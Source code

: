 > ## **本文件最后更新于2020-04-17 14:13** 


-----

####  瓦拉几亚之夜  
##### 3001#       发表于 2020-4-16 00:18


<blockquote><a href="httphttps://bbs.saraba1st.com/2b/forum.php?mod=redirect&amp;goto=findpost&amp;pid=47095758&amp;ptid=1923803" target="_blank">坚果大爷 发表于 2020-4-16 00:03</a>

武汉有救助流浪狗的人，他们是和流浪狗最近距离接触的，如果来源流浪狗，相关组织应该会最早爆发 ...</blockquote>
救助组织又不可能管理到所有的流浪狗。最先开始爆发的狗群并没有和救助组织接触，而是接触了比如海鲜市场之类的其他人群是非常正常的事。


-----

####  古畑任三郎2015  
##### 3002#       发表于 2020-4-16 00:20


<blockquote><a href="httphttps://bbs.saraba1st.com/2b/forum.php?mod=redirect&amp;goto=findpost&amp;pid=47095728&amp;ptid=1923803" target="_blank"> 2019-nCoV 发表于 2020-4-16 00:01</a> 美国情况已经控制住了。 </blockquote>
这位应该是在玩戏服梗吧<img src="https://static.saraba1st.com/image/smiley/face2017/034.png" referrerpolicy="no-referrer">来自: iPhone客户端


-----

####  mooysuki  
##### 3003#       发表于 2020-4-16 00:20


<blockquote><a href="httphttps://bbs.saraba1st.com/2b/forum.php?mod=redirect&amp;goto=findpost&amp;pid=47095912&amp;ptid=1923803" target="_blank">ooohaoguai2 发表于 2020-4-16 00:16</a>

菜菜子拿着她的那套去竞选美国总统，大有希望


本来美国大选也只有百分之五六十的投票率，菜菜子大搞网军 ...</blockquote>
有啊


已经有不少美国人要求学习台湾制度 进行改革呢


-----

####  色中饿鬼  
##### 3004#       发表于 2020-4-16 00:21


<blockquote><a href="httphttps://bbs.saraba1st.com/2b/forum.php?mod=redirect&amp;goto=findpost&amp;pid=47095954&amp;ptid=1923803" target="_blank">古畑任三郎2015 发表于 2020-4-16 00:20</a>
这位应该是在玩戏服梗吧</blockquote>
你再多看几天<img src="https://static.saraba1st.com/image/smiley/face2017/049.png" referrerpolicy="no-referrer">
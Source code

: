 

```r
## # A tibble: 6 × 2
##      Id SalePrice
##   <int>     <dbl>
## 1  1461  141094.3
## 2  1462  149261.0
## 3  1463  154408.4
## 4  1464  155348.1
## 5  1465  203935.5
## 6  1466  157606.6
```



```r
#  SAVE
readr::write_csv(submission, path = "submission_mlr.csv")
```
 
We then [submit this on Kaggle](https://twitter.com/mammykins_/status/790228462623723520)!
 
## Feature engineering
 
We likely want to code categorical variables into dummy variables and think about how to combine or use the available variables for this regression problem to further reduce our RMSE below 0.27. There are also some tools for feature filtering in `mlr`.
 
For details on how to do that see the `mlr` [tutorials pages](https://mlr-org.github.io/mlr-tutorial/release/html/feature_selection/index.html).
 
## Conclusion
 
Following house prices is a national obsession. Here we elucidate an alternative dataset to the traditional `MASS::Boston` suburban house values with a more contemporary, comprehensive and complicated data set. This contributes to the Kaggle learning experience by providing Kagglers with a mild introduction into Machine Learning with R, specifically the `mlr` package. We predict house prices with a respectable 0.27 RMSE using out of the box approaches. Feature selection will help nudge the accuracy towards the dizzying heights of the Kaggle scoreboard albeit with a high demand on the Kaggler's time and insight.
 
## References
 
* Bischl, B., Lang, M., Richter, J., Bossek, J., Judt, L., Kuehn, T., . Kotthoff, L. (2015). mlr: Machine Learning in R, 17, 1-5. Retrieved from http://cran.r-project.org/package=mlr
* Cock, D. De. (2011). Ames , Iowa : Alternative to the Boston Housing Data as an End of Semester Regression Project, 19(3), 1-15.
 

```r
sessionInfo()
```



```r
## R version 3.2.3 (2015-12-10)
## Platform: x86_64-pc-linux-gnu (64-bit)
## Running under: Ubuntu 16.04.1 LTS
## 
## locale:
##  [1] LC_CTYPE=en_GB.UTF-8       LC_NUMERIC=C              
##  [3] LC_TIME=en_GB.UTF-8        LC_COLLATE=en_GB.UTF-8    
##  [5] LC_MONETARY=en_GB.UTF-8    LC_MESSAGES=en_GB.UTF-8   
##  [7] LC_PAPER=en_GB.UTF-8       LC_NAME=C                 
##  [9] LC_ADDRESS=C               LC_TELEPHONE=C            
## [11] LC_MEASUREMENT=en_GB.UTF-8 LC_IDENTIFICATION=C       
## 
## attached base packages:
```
============================================================
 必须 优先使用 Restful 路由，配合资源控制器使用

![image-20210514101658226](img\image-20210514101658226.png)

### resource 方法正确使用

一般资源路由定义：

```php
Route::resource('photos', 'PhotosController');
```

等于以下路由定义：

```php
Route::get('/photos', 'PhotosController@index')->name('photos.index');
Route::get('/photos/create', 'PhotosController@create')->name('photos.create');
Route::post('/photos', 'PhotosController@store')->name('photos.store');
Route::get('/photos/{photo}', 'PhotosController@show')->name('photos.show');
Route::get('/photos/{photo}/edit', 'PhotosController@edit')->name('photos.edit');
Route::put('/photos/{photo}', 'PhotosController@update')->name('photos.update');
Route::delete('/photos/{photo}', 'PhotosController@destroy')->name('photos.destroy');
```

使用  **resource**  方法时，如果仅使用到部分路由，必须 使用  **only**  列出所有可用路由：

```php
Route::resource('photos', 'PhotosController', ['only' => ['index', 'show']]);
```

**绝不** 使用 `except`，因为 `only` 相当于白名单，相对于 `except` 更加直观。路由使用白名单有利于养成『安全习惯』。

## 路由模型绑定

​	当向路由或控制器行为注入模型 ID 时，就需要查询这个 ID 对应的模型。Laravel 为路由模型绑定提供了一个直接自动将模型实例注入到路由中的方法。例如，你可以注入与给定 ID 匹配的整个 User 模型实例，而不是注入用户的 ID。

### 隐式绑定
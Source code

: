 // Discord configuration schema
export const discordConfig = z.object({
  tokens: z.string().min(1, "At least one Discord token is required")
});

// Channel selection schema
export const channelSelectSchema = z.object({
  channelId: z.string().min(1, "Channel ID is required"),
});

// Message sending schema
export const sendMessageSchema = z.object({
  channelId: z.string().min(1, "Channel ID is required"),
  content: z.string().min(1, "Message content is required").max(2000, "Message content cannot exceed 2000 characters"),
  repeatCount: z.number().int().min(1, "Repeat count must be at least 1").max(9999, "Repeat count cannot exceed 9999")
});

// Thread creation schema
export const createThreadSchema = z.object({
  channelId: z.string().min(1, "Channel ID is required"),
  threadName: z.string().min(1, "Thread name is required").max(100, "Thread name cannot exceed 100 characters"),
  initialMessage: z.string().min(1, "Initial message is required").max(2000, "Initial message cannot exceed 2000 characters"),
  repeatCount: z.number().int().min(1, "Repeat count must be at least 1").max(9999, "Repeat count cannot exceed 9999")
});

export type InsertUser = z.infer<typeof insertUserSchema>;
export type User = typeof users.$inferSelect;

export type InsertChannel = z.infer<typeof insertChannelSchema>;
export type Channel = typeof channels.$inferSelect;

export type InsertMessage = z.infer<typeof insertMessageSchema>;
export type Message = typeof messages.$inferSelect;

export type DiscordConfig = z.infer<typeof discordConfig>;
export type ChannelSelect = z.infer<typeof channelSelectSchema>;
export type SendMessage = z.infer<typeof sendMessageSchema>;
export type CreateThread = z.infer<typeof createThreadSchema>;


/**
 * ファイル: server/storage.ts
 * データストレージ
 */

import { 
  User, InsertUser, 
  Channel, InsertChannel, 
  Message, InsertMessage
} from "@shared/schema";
============================================================
> Task prompt
I need every line of the material that includes "Boston", so please copy them out.

> Answer section
Following house prices is a national obsession. Here we elucidate an alternative dataset to the traditional `MASS::Boston` suburban house values with a more contemporary, comprehensive and complicated data set. This contributes to the Kaggle learning experience by providing Kagglers with a mild introduction into Machine Learning with R, specifically the `mlr` package. We predict house prices with a respectable 0.27 RMSE using out of the box approaches. Feature selection will help nudge the accuracy towards the dizzying heights of the Kaggle scoreboard albeit with a high demand on the Kaggler's time and insight.
* Cock, D. De. (2011). Ames , Iowa : Alternative to the Boston Housing Data as an End of Semester Regression Project, 19(3), 1-15.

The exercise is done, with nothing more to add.